=== Task directions ===
Copy the records below word for word, leaving out nothing.

=== Task inputs ===
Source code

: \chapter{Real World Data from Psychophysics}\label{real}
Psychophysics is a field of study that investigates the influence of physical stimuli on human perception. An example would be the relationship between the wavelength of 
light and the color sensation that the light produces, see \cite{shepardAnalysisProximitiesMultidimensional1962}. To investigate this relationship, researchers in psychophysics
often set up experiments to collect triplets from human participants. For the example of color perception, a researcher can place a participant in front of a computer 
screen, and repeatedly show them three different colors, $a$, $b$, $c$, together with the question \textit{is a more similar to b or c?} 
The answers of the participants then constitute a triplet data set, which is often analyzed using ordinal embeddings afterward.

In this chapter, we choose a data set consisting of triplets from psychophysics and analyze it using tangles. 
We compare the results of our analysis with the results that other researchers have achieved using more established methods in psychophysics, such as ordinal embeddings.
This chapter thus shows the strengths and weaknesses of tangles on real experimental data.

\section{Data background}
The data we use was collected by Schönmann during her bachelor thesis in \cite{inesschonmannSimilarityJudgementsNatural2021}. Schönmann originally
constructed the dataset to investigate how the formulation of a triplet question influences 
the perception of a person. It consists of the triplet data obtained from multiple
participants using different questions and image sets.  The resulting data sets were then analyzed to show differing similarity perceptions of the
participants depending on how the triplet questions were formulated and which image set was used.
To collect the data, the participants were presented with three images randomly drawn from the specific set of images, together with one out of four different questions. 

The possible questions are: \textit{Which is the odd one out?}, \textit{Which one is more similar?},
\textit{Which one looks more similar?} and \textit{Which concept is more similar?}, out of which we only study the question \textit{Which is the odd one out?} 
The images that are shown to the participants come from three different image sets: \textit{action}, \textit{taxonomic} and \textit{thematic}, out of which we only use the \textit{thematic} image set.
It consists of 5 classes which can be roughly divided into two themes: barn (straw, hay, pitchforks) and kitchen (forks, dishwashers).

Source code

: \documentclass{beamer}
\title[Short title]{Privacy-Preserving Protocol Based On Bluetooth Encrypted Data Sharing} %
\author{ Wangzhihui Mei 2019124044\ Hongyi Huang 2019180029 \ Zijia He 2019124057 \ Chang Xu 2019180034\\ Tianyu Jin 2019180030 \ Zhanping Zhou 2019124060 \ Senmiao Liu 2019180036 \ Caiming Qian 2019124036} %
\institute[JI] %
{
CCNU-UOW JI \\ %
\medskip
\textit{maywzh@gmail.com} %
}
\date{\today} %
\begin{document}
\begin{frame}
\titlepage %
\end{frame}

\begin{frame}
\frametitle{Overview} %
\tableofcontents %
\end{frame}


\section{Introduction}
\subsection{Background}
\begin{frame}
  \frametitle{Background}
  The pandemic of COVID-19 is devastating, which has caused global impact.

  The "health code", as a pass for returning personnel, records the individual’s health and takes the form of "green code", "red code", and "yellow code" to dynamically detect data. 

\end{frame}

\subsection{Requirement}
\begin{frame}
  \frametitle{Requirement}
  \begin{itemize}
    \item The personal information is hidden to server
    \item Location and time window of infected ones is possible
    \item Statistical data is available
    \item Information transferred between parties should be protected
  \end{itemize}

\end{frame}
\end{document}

=== Expected answer ===
Source code

: \chapter{Real World Data from Psychophysics}\label{real}
Psychophysics is a field of study that investigates the influence of physical stimuli on human perception. An example would be the relationship between the wavelength of 
light and the color sensation that the light produces, see \cite{shepardAnalysisProximitiesMultidimensional1962}. To investigate this relationship, researchers in psychophysics
often set up experiments to collect triplets from human participants. For the example of color perception, a researcher can place a participant in front of a computer 
screen, and repeatedly show them three different colors, $a$, $b$, $c$, together with the question \textit{is a more similar to b or c?} 
The answers of the participants then constitute a triplet data set, which is often analyzed using ordinal embeddings afterward.

In this chapter, we choose a data set consisting of triplets from psychophysics and analyze it using tangles. 
We compare the results of our analysis with the results that other researchers have achieved using more established methods in psychophysics, such as ordinal embeddings.
This chapter thus shows the strengths and weaknesses of tangles on real experimental data.

\section{Data background}
The data we use was collected by Schönmann during her bachelor thesis in \cite{inesschonmannSimilarityJudgementsNatural2021}. Schönmann originally
constructed the dataset to investigate how the formulation of a triplet question influences 
the perception of a person. It consists of the triplet data obtained from multiple
participants using different questions and image sets.  The resulting data sets were then analyzed to show differing similarity perceptions of the
participants depending on how the triplet questions were formulated and which image set was used.
To collect the data, the participants were presented with three images randomly drawn from the specific set of images, together with one out of four different questions. 

The possible questions are: \textit{Which is the odd one out?}, \textit{Which one is more similar?},
\textit{Which one looks more similar?} and \textit{Which concept is more similar?}, out of which we only study the question \textit{Which is the odd one out?} 
The images that are shown to the participants come from three different image sets: \textit{action}, \textit{taxonomic} and \textit{thematic}, out of which we only use the \textit{thematic} image set.
It consists of 5 classes which can be roughly divided into two themes: barn (straw, hay, pitchforks) and kitchen (forks, dishwashers).

Source code

: \documentclass{beamer}
\title[Short title]{Privacy-Preserving Protocol Based On Bluetooth Encrypted Data Sharing} %
\author{ Wangzhihui Mei 2019124044\ Hongyi Huang 2019180029 \ Zijia He 2019124057 \ Chang Xu 2019180034\\ Tianyu Jin 2019180030 \ Zhanping Zhou 2019124060 \ Senmiao Liu 2019180036 \ Caiming Qian 2019124036} %
\institute[JI] %
{
CCNU-UOW JI \\ %
\medskip
\textit{maywzh@gmail.com} %
}
\date{\today} %
\begin{document}
\begin{frame}
\titlepage %
\end{frame}

\begin{frame}
\frametitle{Overview} %
\tableofcontents %
\end{frame}


\section{Introduction}
\subsection{Background}
\begin{frame}
  \frametitle{Background}
  The pandemic of COVID-19 is devastating, which has caused global impact.

  The "health code", as a pass for returning personnel, records the individual’s health and takes the form of "green code", "red code", and "yellow code" to dynamically detect data. 

\end{frame}

\subsection{Requirement}
\begin{frame}
  \frametitle{Requirement}
  \begin{itemize}
    \item The personal information is hidden to server
    \item Location and time window of infected ones is possible
    \item Statistical data is available
    \item Information transferred between parties should be protected
  \end{itemize}

\end{frame}
\end{document}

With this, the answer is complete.